LE CONTRAIRE DE L'AMOUR
NOUVELLES REPLIQUES A AVIGNON
REGARDS SUR L’ACTUALITE DU FESTIVAL OFF
LE CONTRAIRE DE L’AMOUR
D’après le journal de Mouloud Feraoun
Cie Passeurs de mémoires
Avec Samuel Churin, Marc Lauras – Mise en scène Dominique Lurcel
L’exercice d’application à la scène d’un texte littéraire est périlleux, et très développé ces dernières années. C’est cet aspect que je veux évoquer. En effet, le violoncelle à jardin et l’acteur autour, c’est un duo qui est souvent sollicité pour ce type d’adaptation et ce jour là, ça n’a pas suffit, ou alors c’était trop déjà. Le texte tout nu ou le théâtre ; texte vêtu.
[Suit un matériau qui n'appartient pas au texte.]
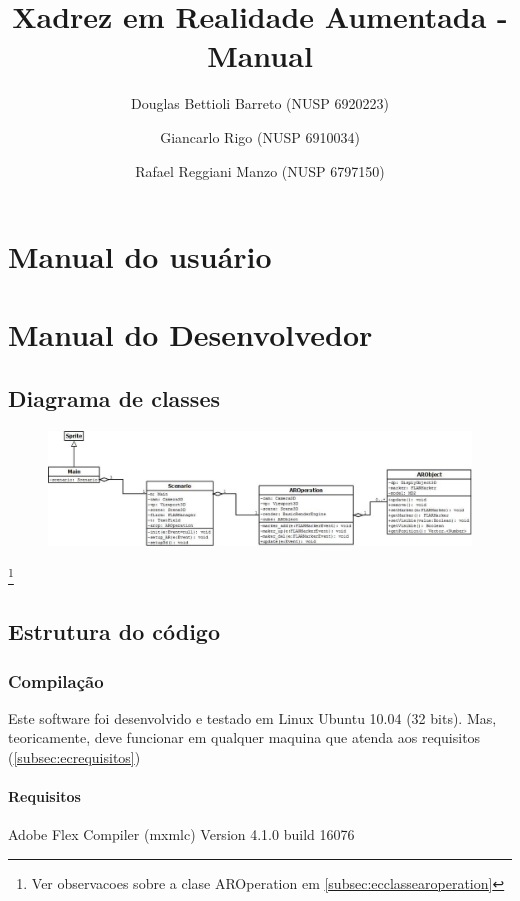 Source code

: \documentclass[a4paper,12pt]{book}
\title{Xadrez em Realidade Aumentada - Manual}
\author{
		Douglas Bettioli Barreto (NUSP 6920223)
		\and Giancarlo Rigo (NUSP 6910034)
		\and Rafael Reggiani Manzo (NUSP 6797150)
	   }
\begin{document}
\maketitle

\part{Manual do usu\'ario}
\label{part:manualdousuario}

\part{Manual do Desenvolvedor}
\label{part:manualdodesenvolvedor}
	\chapter{Diagrama de classes}
	\label{ch:diagramadeclasses}
	\begin{figure}[h]
	\centering
	\includegraphics[width=1.2\textwidth]{diagramadeclasses}
	\end{figure}
	\footnote{Ver observacoes sobre a clase AROperation em
			  \ref{subsec:ecclassearoperation}
			 }
			 
	\chapter{Estrutura do c\'odigo}
	\label{ch:estruturadocodigo}
	
	\section{Compila\c c\~ao}
	\label{sec:eccompilacao}
	Este software foi desenvolvido e testado em Linux Ubuntu 10.04 (32 bits). Mas,
	teoricamente, deve funcionar em qualquer maquina que atenda aos requisitos
	(\ref{subsec:ecrequisitos})
	
	\subsection{Requisitos}
	\label{subsec:ecrequisistos}
	\begin{itemmize}
		\item{Adobe Flex Compiler (mxmlc) Version 4.1.0 build 16076}
	\end{itemmize}
	
\end{document}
On sent une véritable envie, allégeance presque à cet auteur, à son œuvre, cela est indéniable et parcourt le public. Néanmoins, le passage à la scène est un phénomène incident, qui doit se penser me semble – t – il indépendamment de l’œuvre textuelle jouée. Ici, j’ai reçu un flot de paroles issues du journal de Feraoun. Un flot anarchique, pas très au fait du rythme et du rapport à la scène et au public. Les interventions musicales sont attendues, dissonantes pour exprimer la crainte et le chaos, et langoureuses pour traduire la mélancolie et le tragique. C’est un peu systématique avec l’usage du Violoncelle, et c’est bien regrettable d’étiqueter et de réduire aux mêmes emplois, cet instrument qui a bien plus à révéler. Ici encore, il faut choisir son propos : le violoncelliste intervient en jouant au début du spectacle, puis devient lecteur par la suite, devant son pupitre. L’acteur marche sur des lattes de bois sans toucher le sol, et s’y déplace de temps à autre, sans vraiment de sens théâtral, et les lumières n’ont aucune place dans la création, le décor n’évoque rien de précis, et n’est pas traité en tant que tel. La dramaturgie fait aussi cruellement défaut à ce spectacle.
Cette proposition ne se prononce pas artistiquement, et se situe à mi chemin entre le Théâtre et la valorisation littéraire assortie de violoncelle.
Les deux interprètes sont pourtant talentueux, mais ils ne sont pas liés à une œuvre scénique, si ce n’est par l’engouement et l’engagement que l’on sent, pour ce journal important et poétique de Feraoun, qui est mise en place par le metteur en scène avec une réelle conviction, c’est certain.
Néanmoins, le Théâtre réclame plus que l’agencement textuel, et l’évocation ne suffit pas à transporter un public, sinon point n’est besoin de Théâtralité, une lecture théâtralisée aurait fait l’affaire.